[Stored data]
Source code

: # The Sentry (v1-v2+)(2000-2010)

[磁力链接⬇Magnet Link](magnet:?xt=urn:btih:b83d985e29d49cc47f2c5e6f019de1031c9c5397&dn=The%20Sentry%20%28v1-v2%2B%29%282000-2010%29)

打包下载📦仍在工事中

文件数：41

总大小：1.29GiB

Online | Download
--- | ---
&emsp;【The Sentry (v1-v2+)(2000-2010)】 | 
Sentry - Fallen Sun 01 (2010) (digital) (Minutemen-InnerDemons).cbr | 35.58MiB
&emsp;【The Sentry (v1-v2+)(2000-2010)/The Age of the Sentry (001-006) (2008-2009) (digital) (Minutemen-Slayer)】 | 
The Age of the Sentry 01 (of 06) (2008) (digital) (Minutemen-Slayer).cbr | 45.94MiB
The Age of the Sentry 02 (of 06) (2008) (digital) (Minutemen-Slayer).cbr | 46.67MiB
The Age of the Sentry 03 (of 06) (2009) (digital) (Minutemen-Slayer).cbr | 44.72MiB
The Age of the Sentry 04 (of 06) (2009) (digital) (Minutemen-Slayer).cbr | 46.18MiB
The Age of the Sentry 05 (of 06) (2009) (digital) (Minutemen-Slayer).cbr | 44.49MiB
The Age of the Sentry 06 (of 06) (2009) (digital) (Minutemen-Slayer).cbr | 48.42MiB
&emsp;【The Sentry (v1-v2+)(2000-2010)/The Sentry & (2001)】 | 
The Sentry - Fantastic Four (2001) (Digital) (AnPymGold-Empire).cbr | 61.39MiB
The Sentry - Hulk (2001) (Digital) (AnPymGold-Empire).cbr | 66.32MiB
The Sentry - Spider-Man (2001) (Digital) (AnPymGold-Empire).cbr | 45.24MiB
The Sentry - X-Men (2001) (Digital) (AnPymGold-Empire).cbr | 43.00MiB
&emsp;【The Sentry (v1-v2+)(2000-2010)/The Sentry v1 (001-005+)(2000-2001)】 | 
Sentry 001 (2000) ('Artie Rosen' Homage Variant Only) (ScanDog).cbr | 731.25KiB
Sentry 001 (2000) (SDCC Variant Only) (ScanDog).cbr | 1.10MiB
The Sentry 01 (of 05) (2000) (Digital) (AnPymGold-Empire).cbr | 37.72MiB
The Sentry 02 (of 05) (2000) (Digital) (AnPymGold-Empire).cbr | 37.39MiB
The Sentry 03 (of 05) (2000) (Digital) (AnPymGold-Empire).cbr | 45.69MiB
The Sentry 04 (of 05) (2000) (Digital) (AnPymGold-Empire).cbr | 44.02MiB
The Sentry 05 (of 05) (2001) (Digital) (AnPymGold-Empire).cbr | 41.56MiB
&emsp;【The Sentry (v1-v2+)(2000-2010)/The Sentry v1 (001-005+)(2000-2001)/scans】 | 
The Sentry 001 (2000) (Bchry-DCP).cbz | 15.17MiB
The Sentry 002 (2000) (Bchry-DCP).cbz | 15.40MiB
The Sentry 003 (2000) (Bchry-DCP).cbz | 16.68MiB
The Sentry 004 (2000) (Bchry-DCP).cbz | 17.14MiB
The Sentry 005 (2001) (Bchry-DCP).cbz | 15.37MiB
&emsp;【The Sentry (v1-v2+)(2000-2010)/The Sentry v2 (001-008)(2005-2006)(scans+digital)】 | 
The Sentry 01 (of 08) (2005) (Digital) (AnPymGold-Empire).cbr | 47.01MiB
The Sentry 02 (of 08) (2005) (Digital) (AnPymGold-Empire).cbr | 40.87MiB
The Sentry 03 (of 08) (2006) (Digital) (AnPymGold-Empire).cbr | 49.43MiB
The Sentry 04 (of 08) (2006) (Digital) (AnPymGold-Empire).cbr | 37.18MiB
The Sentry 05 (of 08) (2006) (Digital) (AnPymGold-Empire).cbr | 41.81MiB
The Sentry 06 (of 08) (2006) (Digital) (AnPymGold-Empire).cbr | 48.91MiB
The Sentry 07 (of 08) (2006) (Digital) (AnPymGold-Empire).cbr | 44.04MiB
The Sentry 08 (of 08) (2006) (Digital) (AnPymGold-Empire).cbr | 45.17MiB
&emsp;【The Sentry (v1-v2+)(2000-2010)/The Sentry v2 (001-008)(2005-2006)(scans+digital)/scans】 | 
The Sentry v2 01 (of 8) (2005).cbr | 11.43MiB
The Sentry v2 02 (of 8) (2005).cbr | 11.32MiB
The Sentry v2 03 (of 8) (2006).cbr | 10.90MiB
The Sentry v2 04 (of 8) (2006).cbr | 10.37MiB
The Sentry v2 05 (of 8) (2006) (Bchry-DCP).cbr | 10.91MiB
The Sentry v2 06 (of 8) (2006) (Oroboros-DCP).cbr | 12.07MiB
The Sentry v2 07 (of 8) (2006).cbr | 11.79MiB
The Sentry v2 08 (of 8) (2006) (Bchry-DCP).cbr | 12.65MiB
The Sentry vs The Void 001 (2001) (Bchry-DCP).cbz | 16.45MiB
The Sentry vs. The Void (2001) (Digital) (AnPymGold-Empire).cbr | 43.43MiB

### What is needed:
Starting with the first line of the records, repeat every line up to and including the one containing "The Age of the Sentry 03", and nothing else.

### Reply to the task:
Source code

: # The Sentry (v1-v2+)(2000-2010)

[磁力链接⬇Magnet Link](magnet:?xt=urn:btih:b83d985e29d49cc47f2c5e6f019de1031c9c5397&dn=The%20Sentry%20%28v1-v2%2B%29%282000-2010%29)

打包下载📦仍在工事中

文件数：41

总大小：1.29GiB

Online | Download
--- | ---
&emsp;【The Sentry (v1-v2+)(2000-2010)】 | 
Sentry - Fallen Sun 01 (2010) (digital) (Minutemen-InnerDemons).cbr | 35.58MiB
&emsp;【The Sentry (v1-v2+)(2000-2010)/The Age of the Sentry (001-006) (2008-2009) (digital) (Minutemen-Slayer)】 | 
The Age of the Sentry 01 (of 06) (2008) (digital) (Minutemen-Slayer).cbr | 45.94MiB
The Age of the Sentry 02 (of 06) (2008) (digital) (Minutemen-Slayer).cbr | 46.67MiB
The Age of the Sentry 03 (of 06) (2009) (digital) (Minutemen-Slayer).cbr | 44.72MiB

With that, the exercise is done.